====== INFORMATION SHOWN ======

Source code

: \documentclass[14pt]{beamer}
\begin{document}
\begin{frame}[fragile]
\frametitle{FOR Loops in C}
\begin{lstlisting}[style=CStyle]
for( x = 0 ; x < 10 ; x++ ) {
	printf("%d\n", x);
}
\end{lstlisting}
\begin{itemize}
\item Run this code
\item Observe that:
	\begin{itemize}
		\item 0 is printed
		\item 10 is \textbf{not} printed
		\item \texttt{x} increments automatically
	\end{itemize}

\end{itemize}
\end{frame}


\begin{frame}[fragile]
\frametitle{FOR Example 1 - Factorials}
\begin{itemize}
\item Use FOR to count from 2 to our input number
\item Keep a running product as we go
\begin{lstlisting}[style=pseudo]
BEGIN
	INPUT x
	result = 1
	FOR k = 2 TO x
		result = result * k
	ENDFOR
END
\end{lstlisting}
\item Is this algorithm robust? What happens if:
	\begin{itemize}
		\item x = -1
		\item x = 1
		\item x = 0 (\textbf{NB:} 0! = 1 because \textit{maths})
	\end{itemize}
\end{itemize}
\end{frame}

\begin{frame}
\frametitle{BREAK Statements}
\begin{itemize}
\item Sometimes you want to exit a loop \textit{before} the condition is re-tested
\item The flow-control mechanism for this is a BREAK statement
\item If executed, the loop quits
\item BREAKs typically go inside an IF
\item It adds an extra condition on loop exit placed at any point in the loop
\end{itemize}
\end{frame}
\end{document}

======

TASK DETAILS:
Read the listing. Report every line that includes the word "frametitle".

TASK OUTPUT:
\frametitle{FOR Loops in C}
\frametitle{FOR Example 1 - Factorials}
\frametitle{BREAK Statements}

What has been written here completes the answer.